Sema6a-flox Mouse

Sema6a, a multifunctional transmembrane semaphorin protein, is involved in various cellular processes. It plays roles in axon guidance, cell migration, and is associated with pathways like Wnt/β -catenin, and its receptor Plexin-A2 is crucial in mediating its effects [1,2]. It is also important in processes such as vascular development, adult angiogenesis, and bone remodeling, and is implicated in several diseases including cancer, delayed puberty, and osteolytic diseases [1-3]. Genetic models are valuable for studying Sema6a's functions.

In zebrafish, loss of Sema6A or its receptor PlexinA2 leads to smaller eyes and improper retinal patterning. Rescue experiments showed that while the intracellular domain of Sema6A is not required for eye size and retinal patterning, it is essential for retinal integrity, Müller glia characteristics, and protecting against retinal cell death [3]. In Plexin-A4 knockout mice, Sema6A expressed in oligodendrocyte precursor cells (OPCs) was found to be involved in their autonomous migration through ligand-receptor interaction with Plexin-A4 expressed in surrounding cells. Sema6A knockdown in an in vitro migration assay repressed the migration of an OPCs model (FBD-102b cells) [4].

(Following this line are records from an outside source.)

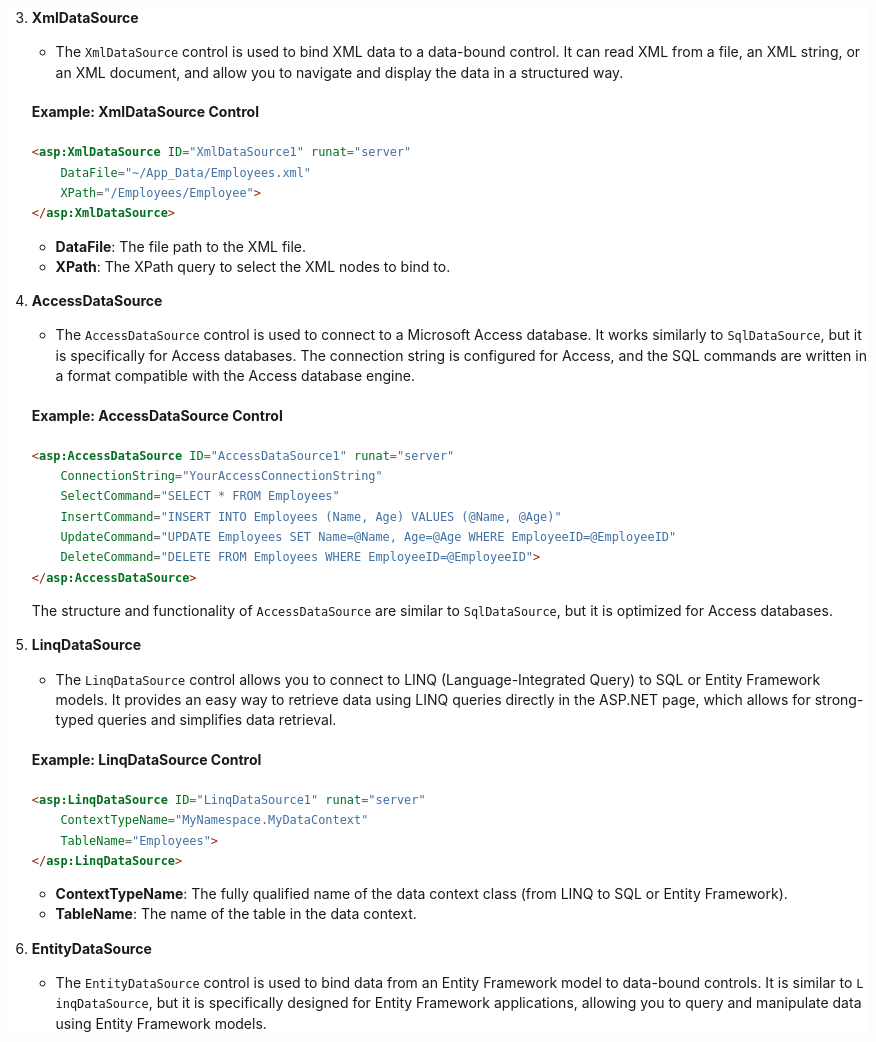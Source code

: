 3. **XmlDataSource**
   - The `XmlDataSource` control is used to bind XML data to a data-bound control. It can read XML from a file, an XML string, or an XML document, and allow you to navigate and display the data in a structured way.

   #### Example: XmlDataSource Control
   ```html
   <asp:XmlDataSource ID="XmlDataSource1" runat="server" 
       DataFile="~/App_Data/Employees.xml" 
       XPath="/Employees/Employee">
   </asp:XmlDataSource>
   ```

   - **DataFile**: The file path to the XML file.
   - **XPath**: The XPath query to select the XML nodes to bind to.

4. **AccessDataSource**
   - The `AccessDataSource` control is used to connect to a Microsoft Access database. It works similarly to `SqlDataSource`, but it is specifically for Access databases. The connection string is configured for Access, and the SQL commands are written in a format compatible with the Access database engine.

   #### Example: AccessDataSource Control
   ```html
   <asp:AccessDataSource ID="AccessDataSource1" runat="server"
       ConnectionString="YourAccessConnectionString"
       SelectCommand="SELECT * FROM Employees"
       InsertCommand="INSERT INTO Employees (Name, Age) VALUES (@Name, @Age)"
       UpdateCommand="UPDATE Employees SET Name=@Name, Age=@Age WHERE EmployeeID=@EmployeeID"
       DeleteCommand="DELETE FROM Employees WHERE EmployeeID=@EmployeeID">
   </asp:AccessDataSource>
   ```

   The structure and functionality of `AccessDataSource` are similar to `SqlDataSource`, but it is optimized for Access databases.

5. **LinqDataSource**
   - The `LinqDataSource` control allows you to connect to LINQ (Language-Integrated Query) to SQL or Entity Framework models. It provides an easy way to retrieve data using LINQ queries directly in the ASP.NET page, which allows for strong-typed queries and simplifies data retrieval.

   #### Example: LinqDataSource Control
   ```html
   <asp:LinqDataSource ID="LinqDataSource1" runat="server" 
       ContextTypeName="MyNamespace.MyDataContext" 
       TableName="Employees">
   </asp:LinqDataSource>
   ```

   - **ContextTypeName**: The fully qualified name of the data context class (from LINQ to SQL or Entity Framework).
   - **TableName**: The name of the table in the data context.

6. **EntityDataSource**
   - The `EntityDataSource` control is used to bind data from an Entity Framework model to data-bound controls. It is similar to `LinqDataSource`, but it is specifically designed for Entity Framework applications, allowing you to query and manipulate data using Entity Framework models.

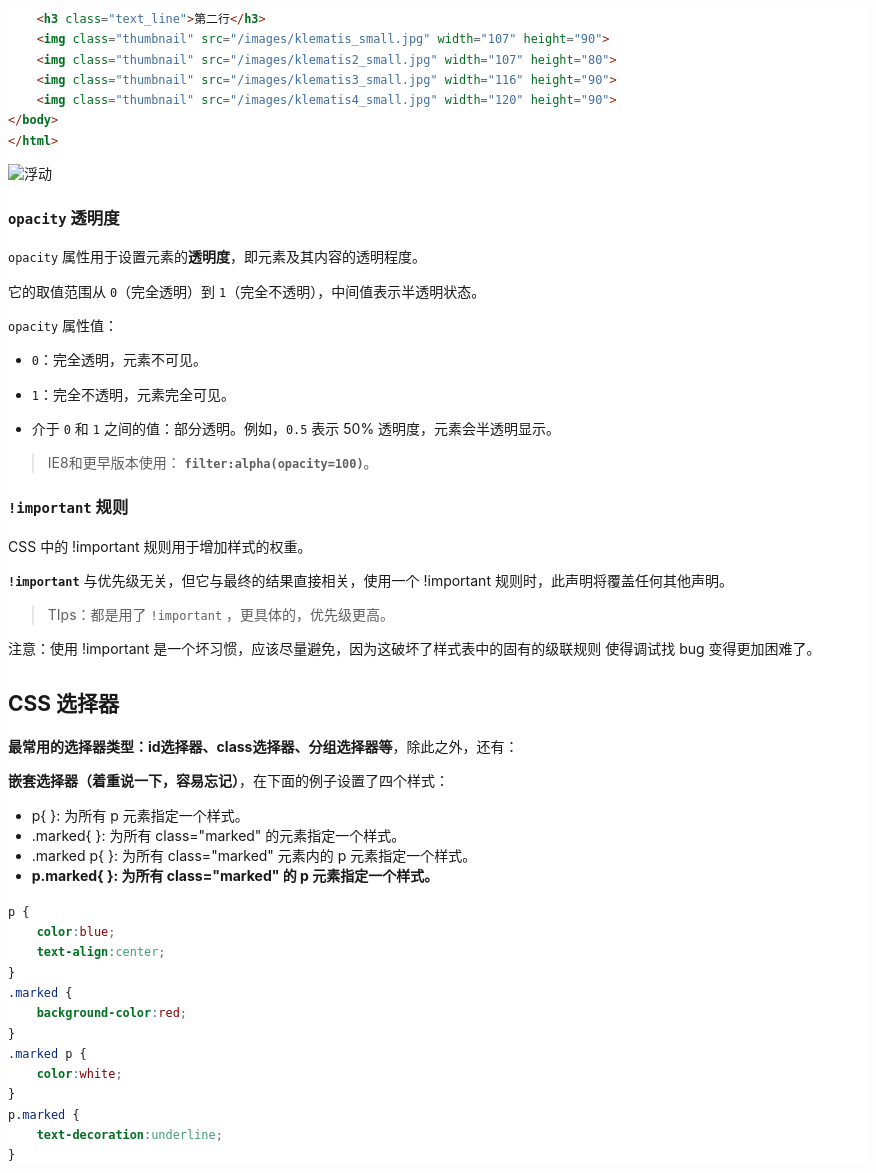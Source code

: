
 ```html
    <h3 class="text_line">第二行</h3>
    <img class="thumbnail" src="/images/klematis_small.jpg" width="107" height="90">
    <img class="thumbnail" src="/images/klematis2_small.jpg" width="107" height="80">
    <img class="thumbnail" src="/images/klematis3_small.jpg" width="116" height="90">
    <img class="thumbnail" src="/images/klematis4_small.jpg" width="120" height="90">
</body>
</html>
```

![浮动](https://raw.githubusercontent.com/xupengboo/xupengboo-picture/main/img/%E6%B5%AE%E5%8A%A8.gif)

### `opacity` 透明度

`opacity` 属性用于设置元素的**透明度**，即元素及其内容的透明程度。

它的取值范围从 `0`（完全透明）到 `1`（完全不透明），中间值表示半透明状态。

`opacity` 属性值：

- `0`：完全透明，元素不可见。

- `1`：完全不透明，元素完全可见。

- 介于 `0` 和 `1` 之间的值：部分透明。例如，`0.5` 表示 50% 透明度，元素会半透明显示。

> IE8和更早版本使用： **`filter:alpha(opacity=100)`**。



### `!important` 规则 

CSS 中的 !important 规则用于增加样式的权重。

**`!important`** 与优先级无关，但它与最终的结果直接相关，使用一个 !important 规则时，此声明将覆盖任何其他声明。

> TIps：都是用了 `!important` ，更具体的，优先级更高。



注意：使用 !important 是一个坏习惯，应该尽量避免，因为这破坏了样式表中的固有的级联规则 使得调试找 bug 变得更加困难了。

## CSS 选择器

**最常用的选择器类型：id选择器、class选择器、分组选择器等**，除此之外，还有：

**嵌套选择器（着重说一下，容易忘记）**，在下面的例子设置了四个样式：

- p{ }: 为所有 p 元素指定一个样式。
- .marked{ }: 为所有 class="marked" 的元素指定一个样式。
- .marked p{ }: 为所有 class="marked" 元素内的 p 元素指定一个样式。
- **p.marked{ }: 为所有 class="marked" 的 p 元素指定一个样式。**

```css
p {
    color:blue;
    text-align:center;
}
.marked {
    background-color:red;
}
.marked p {
    color:white;
}
p.marked {
    text-decoration:underline;
}
```
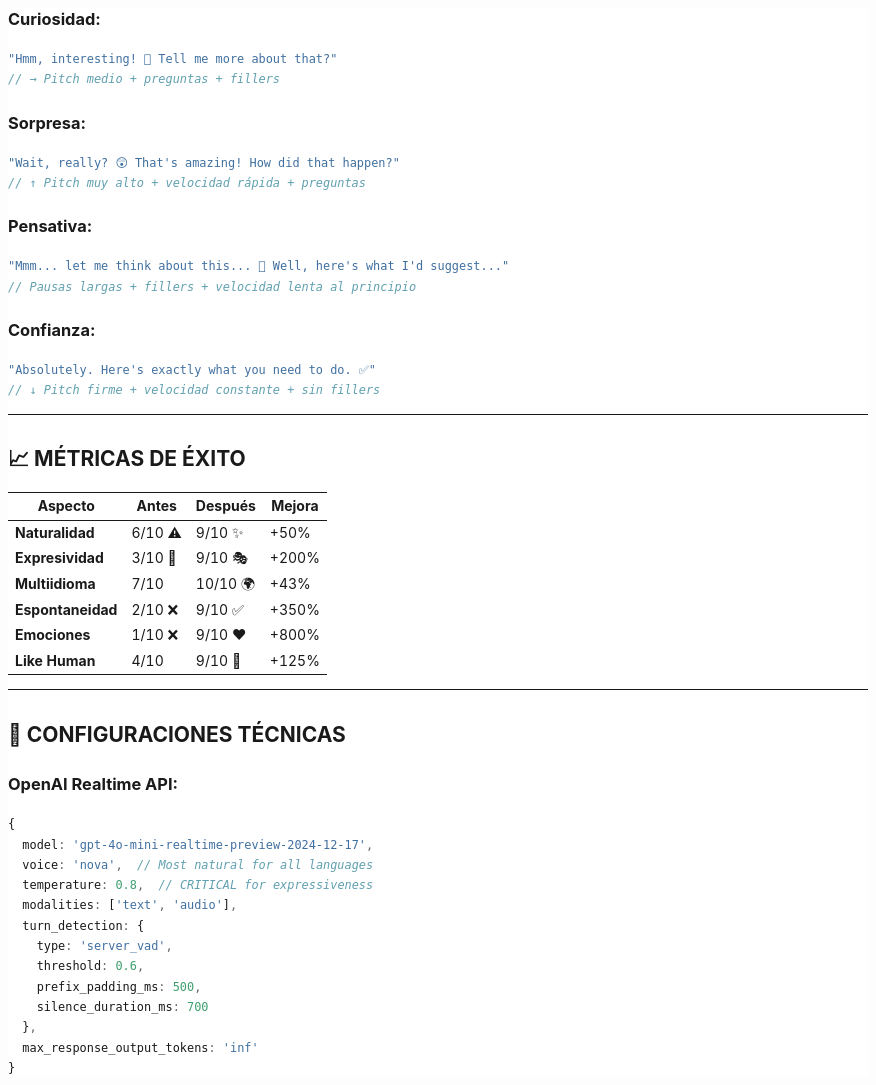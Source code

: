 ### **Curiosidad:**
```typescript
"Hmm, interesting! 🤔 Tell me more about that?"
// → Pitch medio + preguntas + fillers
```

### **Sorpresa:**
```typescript
"Wait, really? 😲 That's amazing! How did that happen?"
// ↑ Pitch muy alto + velocidad rápida + preguntas
```

### **Pensativa:**
```typescript
"Mmm... let me think about this... 🤔 Well, here's what I'd suggest..."
// Pausas largas + fillers + velocidad lenta al principio
```

### **Confianza:**
```typescript
"Absolutely. Here's exactly what you need to do. ✅"
// ↓ Pitch firme + velocidad constante + sin fillers
```

---

## 📈 **MÉTRICAS DE ÉXITO**

| Aspecto | Antes | Después | Mejora |
|---------|-------|---------|--------|
| **Naturalidad** | 6/10 ⚠️ | 9/10 ✨ | +50% |
| **Expresividad** | 3/10 🤖 | 9/10 🎭 | +200% |
| **Multiidioma** | 7/10 | 10/10 🌍 | +43% |
| **Espontaneidad** | 2/10 ❌ | 9/10 ✅ | +350% |
| **Emociones** | 1/10 ❌ | 9/10 ❤️ | +800% |
| **Like Human** | 4/10 | 9/10 👤 | +125% |

---

## 🔧 **CONFIGURACIONES TÉCNICAS**

### **OpenAI Realtime API:**
```typescript
{
  model: 'gpt-4o-mini-realtime-preview-2024-12-17',
  voice: 'nova',  // Most natural for all languages
  temperature: 0.8,  // CRITICAL for expressiveness
  modalities: ['text', 'audio'],
  turn_detection: {
    type: 'server_vad',
    threshold: 0.6,
    prefix_padding_ms: 500,
    silence_duration_ms: 700
  },
  max_response_output_tokens: 'inf'
}
```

In conclusion, Sema6a is essential for various biological processes. Its role in the retina and OPC migration has been revealed through animal models. In the context of diseases, it has been associated with conditions like delayed puberty, clear cell renal cell carcinoma, and osteolytic diseases, highlighting its potential as a therapeutic target in these disease areas [1-3].